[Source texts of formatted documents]
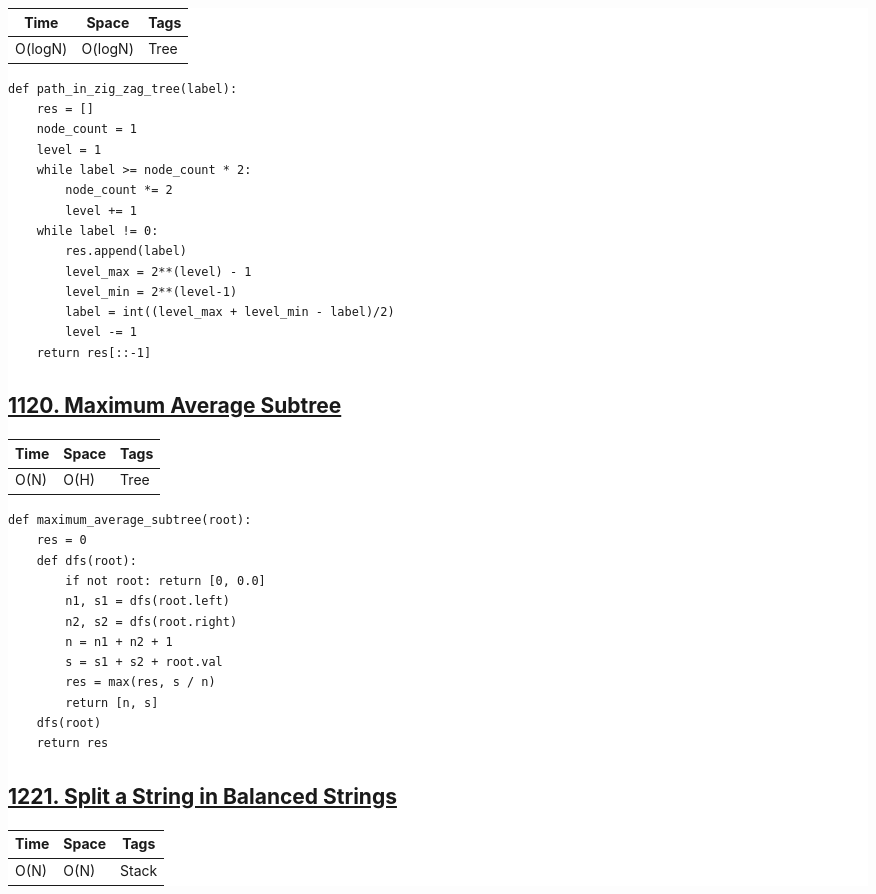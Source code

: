 | Time    | Space    | Tags           |
|-------- | -------- | -------------- |
| O(logN) | O(logN) | Tree |

```python3
def path_in_zig_zag_tree(label):
    res = []
    node_count = 1
    level = 1
    while label >= node_count * 2:
        node_count *= 2
        level += 1
    while label != 0:
        res.append(label)
        level_max = 2**(level) - 1
        level_min = 2**(level-1)
        label = int((level_max + level_min - label)/2)
        level -= 1
    return res[::-1]
```

## [1120. Maximum Average Subtree](https://leetcode.com/problems/maximum-average-subtree/)

| Time    | Space    | Tags           |
|-------- | -------- | -------------- |
| O(N) | O(H) | Tree |

```python3
def maximum_average_subtree(root):
    res = 0
    def dfs(root):
        if not root: return [0, 0.0]
        n1, s1 = dfs(root.left)
        n2, s2 = dfs(root.right)
        n = n1 + n2 + 1
        s = s1 + s2 + root.val
        res = max(res, s / n)
        return [n, s]
    dfs(root)
    return res
```


## [1221. Split a String in Balanced Strings](https://leetcode.com/problems/split-a-string-in-balanced-strings/)

| Time    | Space    | Tags           |
|-------- | -------- | -------------- |
| O(N) | O(N) | Stack |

• **Directions for this task**
Extract all lines of the records above that include "https".

• **Answer box**
## [1120. Maximum Average Subtree](https://leetcode.com/problems/maximum-average-subtree/)
## [1221. Split a String in Balanced Strings](https://leetcode.com/problems/split-a-string-in-balanced-strings/)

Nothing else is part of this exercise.